* [EXERCISE REQUIREMENTS]
Write each of the records out again exactly.

[Saved data entries]
--------------------------------------------------
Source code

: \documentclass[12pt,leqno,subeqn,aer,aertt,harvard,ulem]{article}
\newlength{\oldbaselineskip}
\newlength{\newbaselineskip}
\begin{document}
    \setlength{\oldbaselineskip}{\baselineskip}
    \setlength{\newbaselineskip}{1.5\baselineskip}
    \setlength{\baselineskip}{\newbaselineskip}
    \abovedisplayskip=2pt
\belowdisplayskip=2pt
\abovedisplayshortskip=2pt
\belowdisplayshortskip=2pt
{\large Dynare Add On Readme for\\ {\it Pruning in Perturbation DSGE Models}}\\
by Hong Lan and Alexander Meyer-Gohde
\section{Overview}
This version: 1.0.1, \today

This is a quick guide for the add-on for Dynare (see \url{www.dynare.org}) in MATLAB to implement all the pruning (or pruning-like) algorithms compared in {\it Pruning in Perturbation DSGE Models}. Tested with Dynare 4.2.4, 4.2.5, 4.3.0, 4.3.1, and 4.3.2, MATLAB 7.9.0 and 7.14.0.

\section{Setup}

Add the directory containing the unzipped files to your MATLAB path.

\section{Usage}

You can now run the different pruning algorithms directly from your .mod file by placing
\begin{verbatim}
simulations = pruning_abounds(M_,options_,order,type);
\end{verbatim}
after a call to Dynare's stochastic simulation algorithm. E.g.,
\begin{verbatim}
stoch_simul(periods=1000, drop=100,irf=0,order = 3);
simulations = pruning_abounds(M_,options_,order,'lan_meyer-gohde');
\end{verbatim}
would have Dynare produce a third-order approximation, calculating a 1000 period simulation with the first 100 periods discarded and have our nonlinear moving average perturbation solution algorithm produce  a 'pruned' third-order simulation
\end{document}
--------------------------------------------------
* [FINAL ANSWER]
Source code

: \documentclass[12pt,leqno,subeqn,aer,aertt,harvard,ulem]{article}
\newlength{\oldbaselineskip}
\newlength{\newbaselineskip}
\begin{document}
    \setlength{\oldbaselineskip}{\baselineskip}
    \setlength{\newbaselineskip}{1.5\baselineskip}
    \setlength{\baselineskip}{\newbaselineskip}
    \abovedisplayskip=2pt
\belowdisplayskip=2pt
\abovedisplayshortskip=2pt
\belowdisplayshortskip=2pt
{\large Dynare Add On Readme for\\ {\it Pruning in Perturbation DSGE Models}}\\
by Hong Lan and Alexander Meyer-Gohde
\section{Overview}
This version: 1.0.1, \today

This is a quick guide for the add-on for Dynare (see \url{www.dynare.org}) in MATLAB to implement all the pruning (or pruning-like) algorithms compared in {\it Pruning in Perturbation DSGE Models}. Tested with Dynare 4.2.4, 4.2.5, 4.3.0, 4.3.1, and 4.3.2, MATLAB 7.9.0 and 7.14.0.

\section{Setup}

Add the directory containing the unzipped files to your MATLAB path.

\section{Usage}

You can now run the different pruning algorithms directly from your .mod file by placing
\begin{verbatim}
simulations = pruning_abounds(M_,options_,order,type);
\end{verbatim}
after a call to Dynare's stochastic simulation algorithm. E.g.,
\begin{verbatim}
stoch_simul(periods=1000, drop=100,irf=0,order = 3);
simulations = pruning_abounds(M_,options_,order,'lan_meyer-gohde');
\end{verbatim}
would have Dynare produce a third-order approximation, calculating a 1000 period simulation with the first 100 periods discarded and have our nonlinear moving average perturbation solution algorithm produce  a 'pruned' third-order simulation
\end{document}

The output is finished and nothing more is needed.